Only lines containing the word "stranger" are needed; pull them out of the material.

= Beginning of Section =

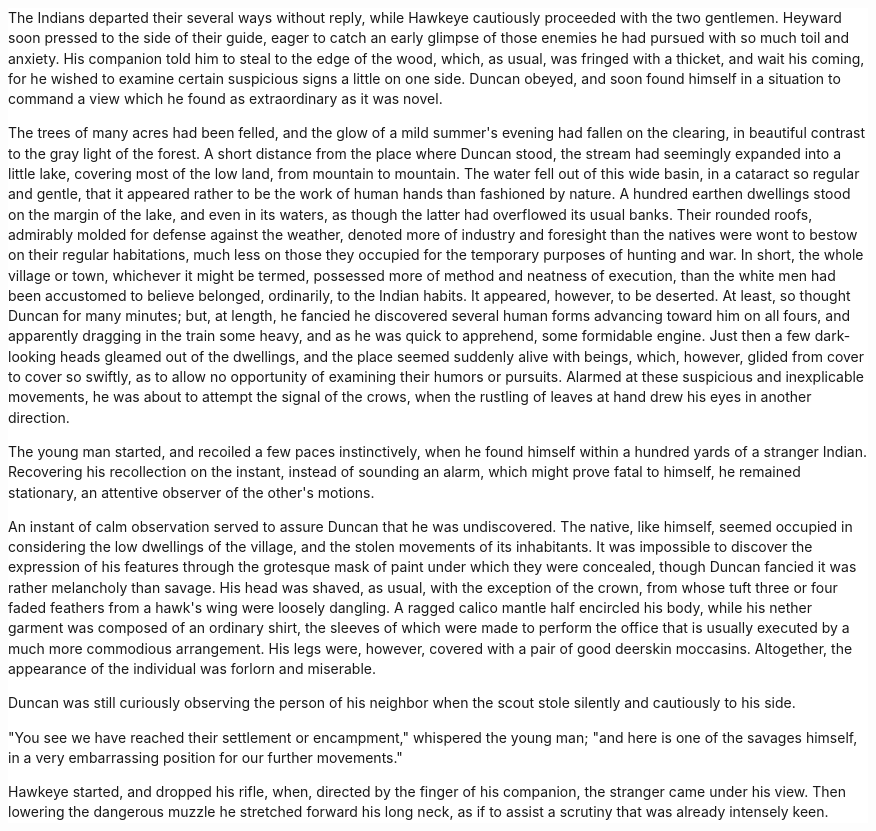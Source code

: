 The Indians departed their several ways without reply, while Hawkeye cautiously proceeded with the two gentlemen. Heyward soon pressed to the side of their guide, eager to catch an early glimpse of those enemies he had pursued with so much toil and anxiety. His companion told him to steal to the edge of the wood, which, as usual, was fringed with a thicket, and wait his coming, for he wished to examine certain suspicious signs a little on one side. Duncan obeyed, and soon found himself in a situation to command a view which he found as extraordinary as it was novel.

The trees of many acres had been felled, and the glow of a mild summer's evening had fallen on the clearing, in beautiful contrast to the gray light of the forest. A short distance from the place where Duncan stood, the stream had seemingly expanded into a little lake, covering most of the low land, from mountain to mountain. The water fell out of this wide basin, in a cataract so regular and gentle, that it appeared rather to be the work of human hands than fashioned by nature. A hundred earthen dwellings stood on the margin of the lake, and even in its waters, as though the latter had overflowed its usual banks. Their rounded roofs, admirably molded for defense against the weather, denoted more of industry and foresight than the natives were wont to bestow on their regular habitations, much less on those they occupied for the temporary purposes of hunting and war. In short, the whole village or town, whichever it might be termed, possessed more of method and neatness of execution, than the white men had been accustomed to believe belonged, ordinarily, to the Indian habits. It appeared, however, to be deserted.
At least, so thought Duncan for many minutes; but, at length, he fancied he discovered several human forms advancing toward him on all fours, and apparently dragging in the train some heavy, and as he was quick to apprehend, some formidable engine. Just then a few dark-looking heads gleamed out of the dwellings, and the place seemed suddenly alive with beings, which, however, glided from cover to cover so swiftly, as to allow no opportunity of examining their humors or pursuits. Alarmed at these suspicious and inexplicable movements, he was about to attempt the signal of the crows, when the rustling of leaves at hand drew his eyes in another direction.

The young man started, and recoiled a few paces instinctively, when he found himself within a hundred yards of a stranger Indian. Recovering his recollection on the instant, instead of sounding an alarm, which might prove fatal to himself, he remained stationary, an attentive observer of the other's motions.

An instant of calm observation served to assure Duncan that he was undiscovered. The native, like himself, seemed occupied in considering the low dwellings of the village, and the stolen movements of its inhabitants. It was impossible to discover the expression of his features through the grotesque mask of paint under which they were concealed, though Duncan fancied it was rather melancholy than savage.
His head was shaved, as usual, with the exception of the crown, from whose tuft three or four faded feathers from a hawk's wing were loosely dangling. A ragged calico mantle half encircled his body, while his nether garment was composed of an ordinary shirt, the sleeves of which were made to perform the office that is usually executed by a much more commodious arrangement. His legs were, however, covered with a pair of good deerskin moccasins. Altogether, the appearance of the individual was forlorn and miserable.

Duncan was still curiously observing the person of his neighbor when the scout stole silently and cautiously to his side.

"You see we have reached their settlement or encampment," whispered the young man; "and here is one of the savages himself, in a very embarrassing position for our further movements."

Hawkeye started, and dropped his rifle, when, directed by the finger of his companion, the stranger came under his view. Then lowering the dangerous muzzle he stretched forward his long neck, as if to assist a scrutiny that was already intensely keen.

= End of Section =

* Your response *
The young man started, and recoiled a few paces instinctively, when he found himself within a hundred yards of a stranger Indian. Recovering his recollection on the instant, instead of sounding an alarm, which might prove fatal to himself, he remained stationary, an attentive observer of the other's motions.
Hawkeye started, and dropped his rifle, when, directed by the finger of his companion, the stranger came under his view. Then lowering the dangerous muzzle he stretched forward his long neck, as if to assist a scrutiny that was already intensely keen.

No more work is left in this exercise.